Nowak-Brzezińska Agnieszka, Horyń Czesław
Institute of Computer Science, Faculty of Science and Technology, University of Silesia, Bankowa 12, 40-007 Katowice, Poland.
Entropy (Basel). 2020 Sep 29;22(10):1096. doi: 10.3390/e22101096.
The article presents both methods of clustering and outlier detection in complex data, such as rule-based knowledge bases. What distinguishes this work from others is, first, the application of clustering algorithms to rules in domain knowledge bases, and secondly, the use of outlier detection algorithms to detect unusual rules in knowledge bases. The aim of the paper is the analysis of using four algorithms for outlier detection in rule-based knowledge bases: Local Outlier Factor (LOF), Connectivity-based Outlier Factor (COF), -MEANS, and SMALLCLUSTERS. The subject of outlier mining is very important nowadays. Outliers in rules mean unusual rules, which are rare in comparing to others and should be explored by the domain expert as soon as possible. In the research, the authors use the outlier detection methods to find a given number of outliers in rules (1%, 5%, 10%), while in small groups, the number of outliers covers no more than 5% of the rule cluster. Subsequently, the authors analyze which of seven various quality indices, which they use for all rules and after removing selected outliers, improve the quality of rule clusters. In the experimental stage, the authors use six different knowledge bases. The best results (the most often the clusters quality was improved) are achieved for two outlier detection algorithms LOF and COF.
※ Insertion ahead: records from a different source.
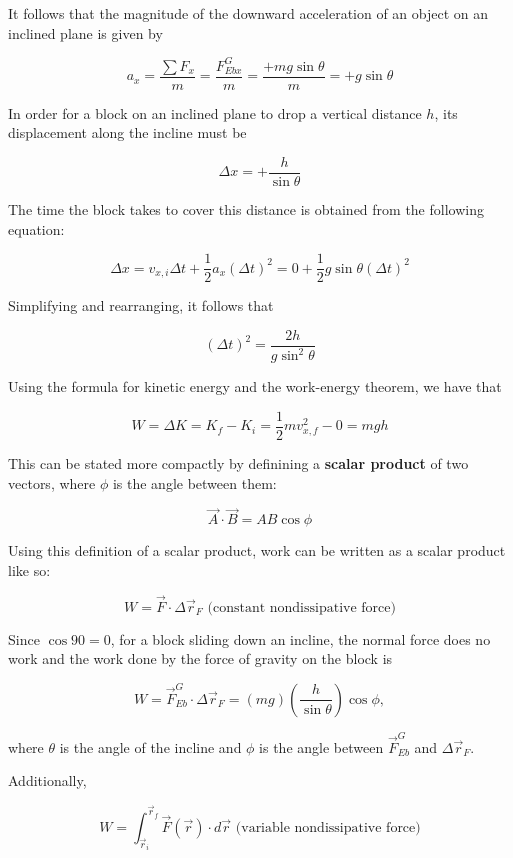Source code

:         It follows that the magnitude of the downward acceleration of an object on an inclined plane is given by

        \[
            a_x = \frac{\sum F_x}{m} = \frac{F^G_{Eb x}}{m} = \frac{+mg\sin{\theta}}{m} = +g\sin{\theta}
        \]

        In order for a block on an inclined plane to drop a vertical distance $h$, its displacement along the incline must be

        \[
            \Delta x = +\frac{h}{\sin{\theta}}
        \]

        The time the block takes to cover this distance is obtained from the following equation:

        \[
            \Delta x = v_{x,i} \Delta t + \frac{1}{2}a_x \left(\Delta t\right)^2 = 0 + \frac{1}{2}g\sin{\theta}\left(\Delta t\right)^2
        \]

        Simplifying and rearranging, it follows that

        \[
            \left(\Delta t\right)^2 = \frac{2h}{g\sin^2{\theta}}
        \]

        Using the formula for kinetic energy and the work-energy theorem, we have that

        \[
            W = \Delta K = K_f - K_i = \frac{1}{2}mv^2_{x,f} - 0 = mgh
        \]

        This can be stated more compactly by definining a \textbf{scalar product} of two vectors, where $\phi$ is the angle between them:

        \[
            \vec{A} \cdot \vec{B} = AB\cos{\phi}
        \]

        Using this definition of a scalar product, work can be written as a scalar product like so:

        \[
            W = \vec{F} \cdot \Delta \vec{r}_F \text{ (constant nondissipative force)}
        \]

        Since $\cos{90} = 0$, for a block sliding down an incline, the normal force does no work and the work done by the force of gravity on the block is

        \[
            W = \vec{F}^G_{Eb} \cdot \Delta \vec{r}_F = (mg)\left(\frac{h}{\sin{\theta}}\right)\cos{\phi},
        \]

        where $\theta$ is the angle of the incline and $\phi$ is the angle between $\vec{F}^G_{Eb}$ and $\Delta \vec{r}_F$.

        Additionally,

        \[
            W = \int_{\vec{r}_i}^{\vec{r}_f} \vec{F}\left(\vec{r}\right)\cdot d\vec{r} \text{ (variable nondissipative force)}
        \]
本文介绍了复杂数据(如基于规则的知识库)中的聚类和异常值检测方法。这项工作与其他工作的不同之处在于,首先,将聚类算法应用于领域知识库中的规则;其次,使用异常值检测算法来检测知识库中的异常规则。本文的目的是分析在基于规则的知识库中使用四种异常值检测算法:局部异常因子(LOF)、基于连通性的异常因子(COF)、-MEANS和SMALLCLUSTERS。如今,异常值挖掘的主题非常重要。规则中的异常值意味着不寻常的规则,与其他规则相比很少见,领域专家应尽快对其进行研究。在研究中,作者使用异常值检测方法在规则中找到给定数量的异常值(1%、5%、10%),而在小群体中,异常值的数量不超过规则集群的5%。随后,作者分析了他们用于所有规则以及去除选定异常值后的七种不同质量指标中的哪一种能提高规则集群的质量。在实验阶段,作者使用了六个不同的知识库。两种异常值检测算法LOF和COF取得了最佳结果(最常提高集群质量)。